YMO賛歌?(参加)
★★★★★
「この時代のYMO近辺の音作りが好きだ」という人で、「だけどまだ加藤和彦のソロまでは聴いていない」という人には、まずこのアルバムをおススメします。それだけの名盤だと思います。また、加藤さんの声に馴染みが無い、という場合にも、このアルバムならすぐに応えてくれるでしょう。それだけ「音」がいいんです!
加藤和彦の金字塔
★★★★★
しかし全面バックを務めるYMO陣営のミュージシャンとしての
技量は、この時期見事な高みに至っているとしか言いようがない。
世界中見回してもこんなに趣味的かつ恍惚感にあふれた楽曲をば
完璧にこなせるのは彼らだけだったろう。
加藤氏のボーカルははっきり言って・・・ヘタである。
聞きようによっては確かに・・・気色悪いかもしれない。
けどこの作品を他のどのようなボーカルに置き換えれば良いかと
いうとあてはまるものを見つけるのも困難だし、この個人的趣味
の極地ともいうべき音楽に最も適した声は、やはり加藤氏自身と
相成ってしまう。
歌詞の内容もなぁ・・・「オー・ボンサワール!ムッシュK」
なんて言われちゃうのを平然と歌える神経俺にはわからん。
思えばフォーククルセイダーズ時代からミカ・バンドを通じて
又最近の活動も含めて「シャレ」の人であった。
かつて泉谷しげるが「おしゃれ」について
『そんなもの“お”を除けば、ただの“シャレ”じゃねえか』
と言ったことがあるが、たぶん加藤氏も同じ意見ではなかった
ろうか。
一流の趣味人かつ一級の洒落者の作り上げた栄華と廃退の香り
漂う音楽。好き嫌いはあるにせよ邦人ロックミュージックの
金字塔だと思う。
追悼!トノバン
★★★★★
ちょっと気味が悪いのだけれど、約一週間位前から、何故だか自分でも説明が出来ないのだが、無性に、かつて良く聴いた加藤和彦の音楽が聴きたくなっていた。
久しぶりに“American Bar”やこのアルバムではないが、“あの頃、マリーローランサン”、“ノスタルジア”“ダシールハメット&ポップコーン ”などを懐かしく聴いていた矢先の訃報…。
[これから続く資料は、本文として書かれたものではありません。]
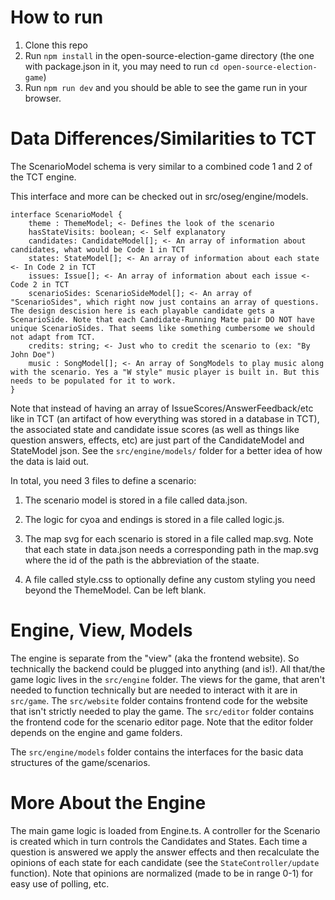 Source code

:# How to run

1. Clone this repo
2. Run ```npm install``` in the open-source-election-game directory (the one with package.json in it, you may need to run ```cd open-source-election-game```)
3. Run ```npm run dev``` and you should be able to see the game run in your browser.

# Data Differences/Similarities to TCT

The ScenarioModel schema is very similar to a combined code 1 and 2 of the TCT engine.

This interface and more can be checked out in src/oseg/engine/models.

```
interface ScenarioModel {
    theme : ThemeModel; <- Defines the look of the scenario
    hasStateVisits: boolean; <- Self explanatory
    candidates: CandidateModel[]; <- An array of information about candidates, what would be Code 1 in TCT
    states: StateModel[]; <- An array of information about each state <- In Code 2 in TCT
    issues: Issue[]; <- An array of information about each issue <- Code 2 in TCT
    scenarioSides: ScenarioSideModel[]; <- An array of "ScenarioSides", which right now just contains an array of questions. The design descision here is each playable candidate gets a ScenarioSide. Note that each Candidate-Running Mate pair DO NOT have unique ScenarioSides. That seems like something cumbersome we should not adapt from TCT.
    credits: string; <- Just who to credit the scenario to (ex: "By John Doe")
    music : SongModel[]; <- An array of SongModels to play music along with the scenario. Yes a "W style" music player is built in. But this needs to be populated for it to work.
}
```

Note that instead of having an array of IssueScores/AnswerFeedback/etc like in TCT (an artifact of how everything was stored in a database in TCT), the associated state and candidate issue scores (as well as things like question answers, effects, etc) are just part of the CandidateModel and StateModel json. See the ```src/engine/models/``` folder for a better idea of how the data is laid out.

In total, you need 3 files to define a scenario:

1. The scenario model is stored in a file called data.json. 

2. The logic for cyoa and endings is stored in a file called logic.js.

3. The map svg for each scenario is stored in a file called map.svg. Note that each state in data.json needs a corresponding path in the map.svg where the id of the path is the abbreviation of the staate.

4. A file called style.css to optionally define any custom styling you need beyond the ThemeModel. Can be left blank.

# Engine, View, Models

The engine is separate from the "view" (aka the frontend website). So technically the backend could be plugged into anything (and is!). All that/the game logic lives in the ```src/engine``` folder. The views for the game, that aren't needed to function technically but are needed to interact with it are in ```src/game```. The ```src/website``` folder contains frontend code for the website that isn't strictly needed to play the game. The ```src/editor``` folder contains the frontend code for the scenario editor page. Note that the editor folder depends on the engine and game folders.

The ```src/engine/models``` folder contains the interfaces for the basic data structures of the game/scenarios.

# More About the Engine

The main game logic is loaded from Engine.ts. A controller for the Scenario is created which in turn controls the Candidates and States. Each time a question is answered we apply the answer effects and then recalculate the opinions of each state for each candidate (see the ```StateController/update``` function). Note that opinions are normalized (made to be in range 0-1) for easy use of polling, etc. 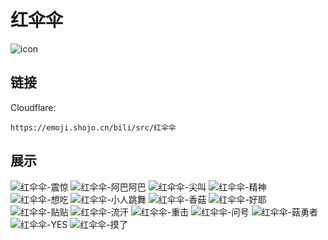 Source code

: # 红伞伞
![icon](https://emoji.shojo.cn/bili/src/红伞伞/icon.png)
## 链接
Cloudflare:
```
https://emoji.shojo.cn/bili/src/红伞伞
```
## 展示
![红伞伞-震惊](https://emoji.shojo.cn/bili/src/红伞伞/红伞伞-震惊.png)
![红伞伞-阿巴阿巴](https://emoji.shojo.cn/bili/src/红伞伞/红伞伞-阿巴阿巴.png)
![红伞伞-尖叫](https://emoji.shojo.cn/bili/src/红伞伞/红伞伞-尖叫.png)
![红伞伞-精神](https://emoji.shojo.cn/bili/src/红伞伞/红伞伞-精神.png)
![红伞伞-想吃](https://emoji.shojo.cn/bili/src/红伞伞/红伞伞-想吃.png)
![红伞伞-小人跳舞](https://emoji.shojo.cn/bili/src/红伞伞/红伞伞-小人跳舞.png)
![红伞伞-香菇](https://emoji.shojo.cn/bili/src/红伞伞/红伞伞-香菇.png)
![红伞伞-好耶](https://emoji.shojo.cn/bili/src/红伞伞/红伞伞-好耶.png)
![红伞伞-贴贴](https://emoji.shojo.cn/bili/src/红伞伞/红伞伞-贴贴.png)
![红伞伞-流汗](https://emoji.shojo.cn/bili/src/红伞伞/红伞伞-流汗.png)
![红伞伞-重击](https://emoji.shojo.cn/bili/src/红伞伞/红伞伞-重击.png)
![红伞伞-问号](https://emoji.shojo.cn/bili/src/红伞伞/红伞伞-问号.png)
![红伞伞-菇勇者](https://emoji.shojo.cn/bili/src/红伞伞/红伞伞-菇勇者.png)
![红伞伞-YES](https://emoji.shojo.cn/bili/src/红伞伞/红伞伞-YES.png)
![红伞伞-摸了](https://emoji.shojo.cn/bili/src/红伞伞/红伞伞-摸了.png)
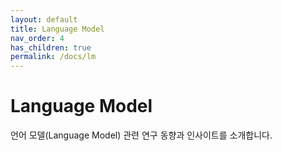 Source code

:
 ```yaml
---
layout: default
title: Language Model
nav_order: 4
has_children: true
permalink: /docs/lm
---
```


# Language Model

언어 모델(Language Model) 관련 연구 동향과 인사이트를 소개합니다.
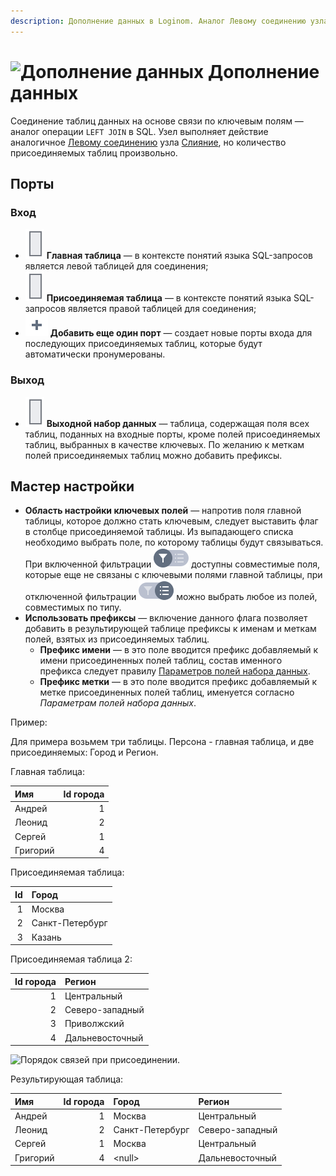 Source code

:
 ```yaml
---
description: Дополнение данных в Loginom. Аналог Левому соединению узла Слияние, аналог операции LEFT JOIN в SQL.
---
```


# ![Дополнение данных](./../../images/icons/components/enrich-data_default.svg) Дополнение данных

Соединение таблиц данных на основе связи по ключевым полям — аналог операции `LEFT JOIN` в SQL. Узел выполняет действие аналогичное [Левому соединению](./join/left.md) узла [Слияние](./join/README.md), но количество присоединяемых таблиц произвольно.

## Порты

### Вход

* ![Главная таблица](./../../images/icons/app/node/ports/inputs/table_inactive.svg) **Главная таблица** — в контексте понятий языка SQL-запросов является левой таблицей для соединения;
* ![Присоединяемая таблица](./../../images/icons/app/node/ports/inputs/table_inactive.svg) **Присоединяемая таблица** — в контексте понятий языка SQL-запросов является правой таблицей для соединения;
* ![Добавить порт](./../../images/icons/common/toolbar-controls/plus-native_default.svg) **Добавить еще один порт** — создает новые порты входа для последующих присоединяемых таблиц, которые будут автоматически пронумерованы.

### Выход

* ![Выходной набор данных](./../../images/icons/app/node/ports/inputs/table_inactive.svg) **Выходной набор данных** — таблица, содержащая поля всех таблиц, поданных на входные порты, кроме полей присоединяемых таблиц, выбранных в качестве ключевых. По желанию к меткам полей присоединяемых таблиц можно добавить префиксы.

## Мастер настройки

* **Область настройки ключевых полей** — напротив поля главной таблицы, которое должно стать ключевым, следует выставить флаг в столбце присоединяемой таблицы. Из выпадающего списка необходимо выбрать поле, по которому таблицы будут связываться. При включенной фильтрации ![Включенная фильтрация](./../../images/icons/ext/filter-switcher/filter-switcher-filterswitch-off_default.svg) доступны совместимые поля, которые еще не связаны с ключевыми полями главной таблицы, при отключенной фильтрации ![Выключенная фильтрация](./../../images/icons/ext/filter-switcher/filter-switcher-filterswitch-on_default.svg) можно выбрать любое из полей, совместимых по типу.
* **Использовать префиксы** — включение данного флага позволяет добавить в результирующей таблице префиксы к именам и меткам полей, взятых из присоединяемых таблиц.
  * **Префикс имени** — в это поле вводится префикс добавляемый к имени присоединенных полей таблиц, состав именного префикса следует правилу [Параметров полей набора данных](./../../data/datasetfieldfeatures.md).
  * **Префикс метки** — в это поле вводится префикс добавляемый к метке присоединенных полей таблиц, именуется согласно *Параметрам полей набора данных*.

Пример:

Для примера возьмем три таблицы. Персона - главная таблица, и две присоединяемых: Город и Регион.

Главная таблица:

|Имя|Id города|
|:-|-:|
|Андрей|1|
|Леонид|2|
|Сергей|1|
|Григорий|4|

Присоединяемая таблица:

|Id|Город|
|-:|:-|
|1|Москва|
|2|Санкт-Петербург|
|3|Казань|

Присоединяемая таблица 2:

|Id города|Регион|
|-:|:-|
|1|Центральный|
|2|Северо-западный|
|3|Приволжский|
|4|Дальневосточный|

![Порядок связей при присоединении.](./supplementation.svg)

Результирующая таблица:

|Имя|Id города|Город|Регион|
|:-|-:|:-|:-|
|Андрей|1|Москва|Центральный|
|Леонид|2|Санкт-Петербург|Северо-западный|
|Сергей|1|Москва|Центральный|
|Григорий|4|&#60;null>|Дальневосточный|
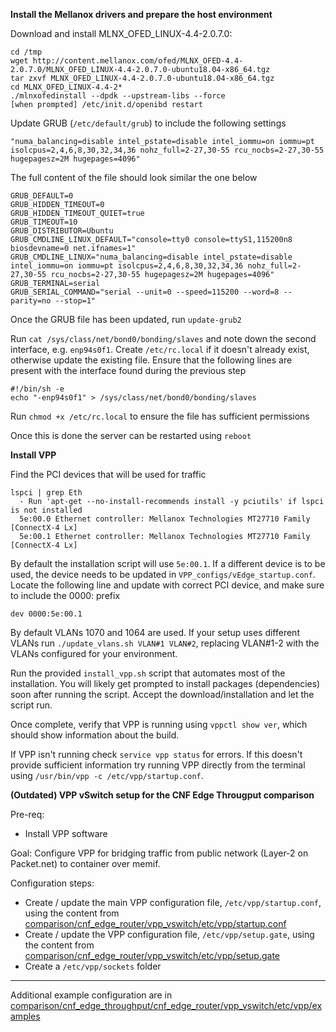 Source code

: **Install the Mellanox drivers and prepare the host environment**

Download and install MLNX_OFED_LINUX-4.4-2.0.7.0:
```
cd /tmp
wget http://content.mellanox.com/ofed/MLNX_OFED-4.4-2.0.7.0/MLNX_OFED_LINUX-4.4-2.0.7.0-ubuntu18.04-x86_64.tgz
tar zxvf MLNX_OFED_LINUX-4.4-2.0.7.0-ubuntu18.04-x86_64.tgz
cd MLNX_OFED_LINUX-4.4-2*
./mlnxofedinstall --dpdk --upstream-libs --force
[when prompted] /etc/init.d/openibd restart
```

Update GRUB (`/etc/default/grub`) to include the following settings
```
"numa_balancing=disable intel_pstate=disable intel_iommu=on iommu=pt isolcpus=2,4,6,8,30,32,34,36 nohz_full=2-27,30-55 rcu_nocbs=2-27,30-55 hugepagesz=2M hugepages=4096"
```
The full content of the file should look similar the one below
```
GRUB_DEFAULT=0
GRUB_HIDDEN_TIMEOUT=0
GRUB_HIDDEN_TIMEOUT_QUIET=true
GRUB_TIMEOUT=10
GRUB_DISTRIBUTOR=Ubuntu
GRUB_CMDLINE_LINUX_DEFAULT="console=tty0 console=ttyS1,115200n8 biosdevname=0 net.ifnames=1"
GRUB_CMDLINE_LINUX="numa_balancing=disable intel_pstate=disable intel_iommu=on iommu=pt isolcpus=2,4,6,8,30,32,34,36 nohz_full=2-27,30-55 rcu_nocbs=2-27,30-55 hugepagesz=2M hugepages=4096"
GRUB_TERMINAL=serial
GRUB_SERIAL_COMMAND="serial --unit=0 --speed=115200 --word=8 --parity=no --stop=1"
```
Once the GRUB file has been updated, run `update-grub2`

Run `cat /sys/class/net/bond0/bonding/slaves` and note down the second interface, e.g. `enp94s0f1`.
Create `/etc/rc.local` if it doesn't already exist, otherwise update the existing file. Ensure that the following lines are present with the interface found during the previous step
```
#!/bin/sh -e
echo "-enp94s0f1" > /sys/class/net/bond0/bonding/slaves
```
Run `chmod +x /etc/rc.local` to ensure the file has sufficient permissions

Once this is done the server can be restarted using `reboot`

**Install VPP**

Find the PCI devices that will be used for traffic
```
lspci | grep Eth
  - Run 'apt-get --no-install-recommends install -y pciutils' if lspci is not installed
  5e:00.0 Ethernet controller: Mellanox Technologies MT27710 Family [ConnectX-4 Lx]
  5e:00.1 Ethernet controller: Mellanox Technologies MT27710 Family [ConnectX-4 Lx]
```
By default the installation script will use `5e:00.1`. If a different device is to be used, the device needs to be updated in `VPP_configs/vEdge_startup.conf`. Locate the following line and update with correct PCI device, and make sure to include the 0000: prefix
```
dev 0000:5e:00.1
```

By default VLANs 1070 and 1064 are used. If your setup uses different VLANs run `./update_vlans.sh VLAN#1 VLAN#2`, replacing VLAN#1-2 with the VLANs configured for your environment.

Run the provided `install_vpp.sh` script that automates most of the installation. You will likely get prompted to install packages (dependencies) soon after running the script. Accept the download/installation and let the script run. 

Once complete, verify that VPP is running using `vppctl show ver`, which should show information about the build.

If VPP isn't running check `service vpp status` for errors. If this doesn't provide sufficient information try running VPP directly from the terminal using `/usr/bin/vpp -c /etc/vpp/startup.conf`.

**(Outdated) VPP vSwitch setup for the CNF Edge Througput comparison**

Pre-req:
- Install VPP software


Goal: Configure VPP for bridging traffic from public network (Layer-2 on Packet.net) to container over memif.


Configuration steps:
- Create / update the main VPP configuration file, `/etc/vpp/startup.conf`, using the content from [comparison/cnf_edge_router/vpp_vswitch/etc/vpp/startup.conf](https://github.com/cncf/cnfs/blob/master/comparison/cnf_edge_throughput/cnf_edge_router/vpp_vswitch/etc/vpp/startup.conf)
- Create / update the  VPP configuration file, `/etc/vpp/setup.gate`, using the content from [comparison/cnf_edge_router/vpp_vswitch/etc/vpp/setup.gate](https://github.com/cncf/cnfs/blob/master/comparison/cnf_edge_throughput/cnf_edge_router/vpp_vswitch/etc/vpp/setup.gate)
- Create a `/etc/vpp/sockets` folder


---

Additional example configuration are in  [comparison/cnf_edge_throughput/cnf_edge_router/vpp_vswitch/etc/vpp/examples](https://github.com/cncf/cnfs/tree/master/comparison/cnf_edge_throughput/cnf_edge_router/vpp_vswitch/etc/vpp/examples)
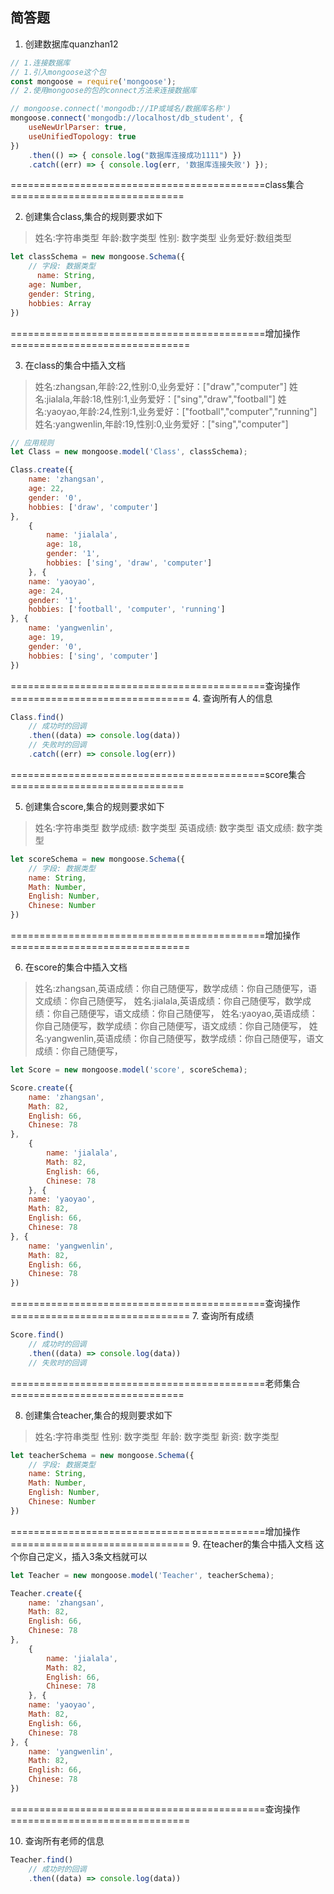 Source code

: ## 简答题

1. 创建数据库quanzhan12
```js
// 1.连接数据库
// 1.引入mongoose这个包
const mongoose = require('mongoose');
// 2.使用mongoose的包的connect方法来连接数据库

// mongoose.connect('mongodb://IP或域名/数据库名称')
mongoose.connect('mongodb://localhost/db_student', {
    useNewUrlParser: true,
    useUnifiedTopology: true
})
    .then(() => { console.log("数据库连接成功1111") })
    .catch((err) => { console.log(err, '数据库连接失败') });
```
============================================class集合==============================

2. 创建集合class,集合的规则要求如下
> 姓名:字符串类型
> 年龄:数字类型
> 性别: 数字类型
> 业务爱好:数组类型
```js
let classSchema = new mongoose.Schema({
    // 字段: 数据类型
      name: String,
    age: Number,
    gender: String,
    hobbies: Array
})
```
============================================增加操作===============================

3. 在class的集合中插入文档
>姓名:zhangsan,年龄:22,性别:0,业务爱好：["draw","computer"]
>姓名:jialala,年龄:18,性别:1,业务爱好：["sing","draw","football"]
>姓名:yaoyao,年龄:24,性别:1,业务爱好：["football","computer","running"]
>姓名:yangwenlin,年龄:19,性别:0,业务爱好：["sing","computer"]
```js
// 应用规则
let Class = new mongoose.model('Class', classSchema);

Class.create({
    name: 'zhangsan',
    age: 22,
    gender: '0',
    hobbies: ['draw', 'computer']
},
    {
        name: 'jialala',
        age: 18,
        gender: '1',
        hobbies: ['sing', 'draw', 'computer']
    }, {
    name: 'yaoyao',
    age: 24,
    gender: '1',
    hobbies: ['football', 'computer', 'running']
}, {
    name: 'yangwenlin',
    age: 19,
    gender: '0',
    hobbies: ['sing', 'computer']
})

```
============================================查询操作===============================
4. 查询所有人的信息
```js
Class.find()
    // 成功时的回调
    .then((data) => console.log(data))
    // 失败时的回调
    .catch((err) => console.log(err))
```
============================================score集合==============================

5. 创建集合score,集合的规则要求如下
> 姓名:字符串类型
> 数学成绩: 数字类型
> 英语成绩: 数字类型
> 语文成绩: 数字类型
```js
let scoreSchema = new mongoose.Schema({
    // 字段: 数据类型
    name: String,
    Math: Number,
    English: Number,
    Chinese: Number
})
```
============================================增加操作===============================

6. 在score的集合中插入文档
>姓名:zhangsan,英语成绩：你自己随便写，数学成绩：你自己随便写，语文成绩：你自己随便写，
>姓名:jialala,英语成绩：你自己随便写，数学成绩：你自己随便写，语文成绩：你自己随便写，
>姓名:yaoyao,英语成绩：你自己随便写，数学成绩：你自己随便写，语文成绩：你自己随便写，
>姓名:yangwenlin,英语成绩：你自己随便写，数学成绩：你自己随便写，语文成绩：你自己随便写，
```js
let Score = new mongoose.model('score', scoreSchema);

Score.create({
    name: 'zhangsan',
    Math: 82,
    English: 66,
    Chinese: 78
},
    {
        name: 'jialala',
        Math: 82,
        English: 66,
        Chinese: 78
    }, {
    name: 'yaoyao',
    Math: 82,
    English: 66,
    Chinese: 78
}, {
    name: 'yangwenlin',
    Math: 82,
    English: 66,
    Chinese: 78
})
```
============================================查询操作===============================
7. 查询所有成绩
```js
Score.find()
    // 成功时的回调
    .then((data) => console.log(data))
    // 失败时的回调
```

============================================老师集合==============================

8. 创建集合teacher,集合的规则要求如下
> 姓名:字符串类型
> 性别: 数字类型
> 年龄: 数字类型
> 新资: 数字类型
```js
let teacherSchema = new mongoose.Schema({
    // 字段: 数据类型
    name: String,
    Math: Number,
    English: Number,
    Chinese: Number
})
```
============================================增加操作===============================
9. 在teacher的集合中插入文档
这个你自己定义，插入3条文档就可以
```js
let Teacher = new mongoose.model('Teacher', teacherSchema);

Teacher.create({
    name: 'zhangsan',
    Math: 82,
    English: 66,
    Chinese: 78
},
    {
        name: 'jialala',
        Math: 82,
        English: 66,
        Chinese: 78
    }, {
    name: 'yaoyao',
    Math: 82,
    English: 66,
    Chinese: 78
}, {
    name: 'yangwenlin',
    Math: 82,
    English: 66,
    Chinese: 78
})
```
============================================查询操作===============================

10. 查询所有老师的信息
```js
Teacher.find()
    // 成功时的回调
    .then((data) => console.log(data))

```

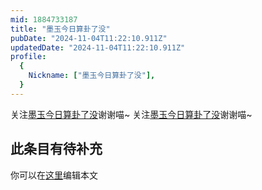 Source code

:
 ```yaml
---
mid: 1884733187
title: "墨玉今日算卦了没"
pubDate: "2024-11-04T11:22:10.911Z"
updatedDate: "2024-11-04T11:22:10.911Z"
profile:
  {
    Nickname: ["墨玉今日算卦了没"],
  }
---
```


关注[墨玉今日算卦了没](https://space.bilibili.com/1884733187)谢谢喵~ 关注[墨玉今日算卦了没](https://space.bilibili.com/1884733187)谢谢喵~

## 此条目有待补充
你可以在[这里](https://github.com/Yuhanawa/VTuber.ICU/edit/master/src/content/v/墨玉今日算卦了没/index.md)编辑本文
自分にとって既に加藤和彦は過去の人であった。過去を懐かしむ対象であった。
そのファッションに対する考え方〜英国の服は、和服と同じようにウラ地に拘る、見えないところに『美』を見出している〜、音楽もその様なファッショナブルな、あたかも一つのモードの様に、まるで、その日の気分で服を着替えるように、ある時は、Ecole de Paris ある時はVenezia、ある時はNew York、ある時は、Hemingway のBahamas、ETC‥であったのかもしれない。
ただ、一見、時代も場所も異なるコンセプトながら、丁度、服にも様々なVariantがあっても「ウラ地に拘る」というスタイル、美学には一貫性がある場合のように、一種の品性を持った、スノビズム、粋、洒脱という「美学」では一貫した音楽的色彩を持っていたように思われる。
直に接した人達の話からは、それが音楽、ファッションに留まらなかった様が窺える。
海野弘の文もすばらしかった
★★★★★
ジャケットに添えられた海野弘の文章も、解説などではなく20年代のパリを活写しており秀逸です。すばらしい曲と文章が一体となっています。
80年代セレブ夫妻の超バブリー盤、ステキ!
★★★★☆
ヨーロッパ三部作という、この一連、マッスルジョーンズ、ベルリン、と旅をして、ついにはパリ録音である。
海外録音盤と言っても、当時は日本円がエラかった。
アイドルちゃんのような歌手でも、ロスでもロンドンでも行って、
現地ミュージシャンと録音するというのはよくある話だったのだが、
日本ニューウェーヴ界(はず、死語)の隠れドンたるトノバン氏のそれは、楽団を引き連れて合宿するのだから半端無い。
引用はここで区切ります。